ALL’ALBA

Immersa nei miei pensieri, fuggita di casa come una ladra, non volevo vedere nessuno, volevo solamente starmene un po’ da sola per recuperarmi.

All’alba senza cercare Venere davanti al Sole, la mia mente è rivolta ad altro, i miei passi vanno verso altre frontiere.

All’alba da sola in un bar a far colazione, tentando di leggere, provando a seguire la trama del libro, ma la mia mente è rivolta ad altro, i miei pensieri sono altri.
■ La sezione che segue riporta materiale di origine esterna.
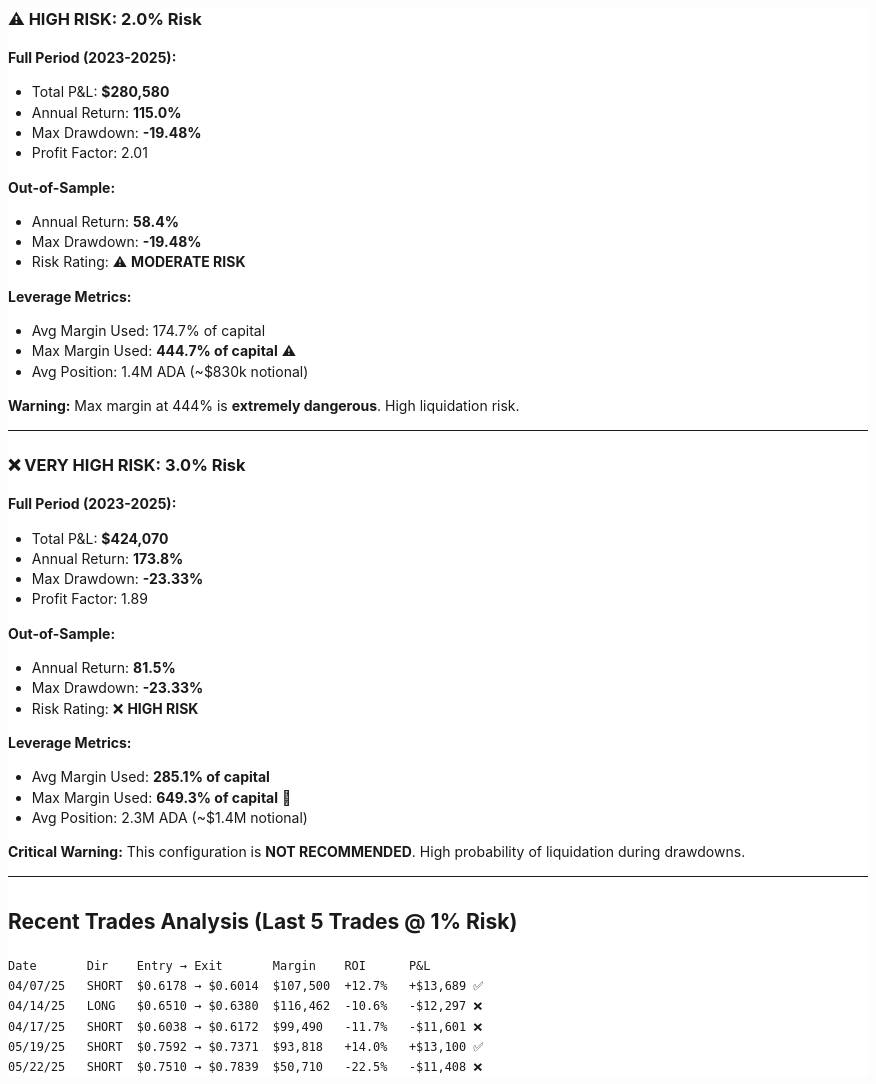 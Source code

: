 ### ⚠️ HIGH RISK: 2.0% Risk

**Full Period (2023-2025):**
- Total P&L: **$280,580**
- Annual Return: **115.0%**
- Max Drawdown: **-19.48%**
- Profit Factor: 2.01

**Out-of-Sample:**
- Annual Return: **58.4%**
- Max Drawdown: **-19.48%**
- Risk Rating: ⚠️ **MODERATE RISK**

**Leverage Metrics:**
- Avg Margin Used: 174.7% of capital
- Max Margin Used: **444.7% of capital** ⚠️
- Avg Position: 1.4M ADA (~$830k notional)

**Warning:** Max margin at 444% is **extremely dangerous**. High liquidation risk.

---

### ❌ VERY HIGH RISK: 3.0% Risk

**Full Period (2023-2025):**
- Total P&L: **$424,070**
- Annual Return: **173.8%**
- Max Drawdown: **-23.33%**
- Profit Factor: 1.89

**Out-of-Sample:**
- Annual Return: **81.5%**
- Max Drawdown: **-23.33%**
- Risk Rating: ❌ **HIGH RISK**

**Leverage Metrics:**
- Avg Margin Used: **285.1% of capital**
- Max Margin Used: **649.3% of capital** 🚨
- Avg Position: 2.3M ADA (~$1.4M notional)

**Critical Warning:** This configuration is **NOT RECOMMENDED**. High probability of liquidation during drawdowns.

---

## Recent Trades Analysis (Last 5 Trades @ 1% Risk)

```
Date       Dir    Entry → Exit       Margin    ROI      P&L
04/07/25   SHORT  $0.6178 → $0.6014  $107,500  +12.7%   +$13,689 ✅
04/14/25   LONG   $0.6510 → $0.6380  $116,462  -10.6%   -$12,297 ❌
04/17/25   SHORT  $0.6038 → $0.6172  $99,490   -11.7%   -$11,601 ❌
05/19/25   SHORT  $0.7592 → $0.7371  $93,818   +14.0%   +$13,100 ✅
05/22/25   SHORT  $0.7510 → $0.7839  $50,710   -22.5%   -$11,408 ❌
```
Mattina presto in un cimitero deserto, deserto perchè chiuso al grande afflusso di pubblico quotidiano, veniamo quasi scortate nell’ala dove verrà messo a dimora perenne papà.

E tutto si conclude in mezz’ora, dopo averti finalmente potuto riabbracciare, anche se dentro ad un contenitore di zinco, dopo aver potuto finalmente dare sfogo a tutto il dolore che avevo dentro e che stava spingendo per uscire.

Sono giorni pesanti, fatti di paura, di terremoto, di tristezza e della tua mancanza che si fa sempre più acuta.

E di tante lacrime che finalmente sono uscite a lavare tutto il dolore, tutta la rabbia e tutta la paura.

Finalmente ho di nuovo un posto, un punto fermo in cui venire nei momenti bui.

 

 

17 pensieri su “ALL’ALBA

  1. Felice che finalmente il tuo papà abbia un punto fisso dove riposare in pace e ci sia un punto fisso per te dove poterlo ricordare e ritrovare.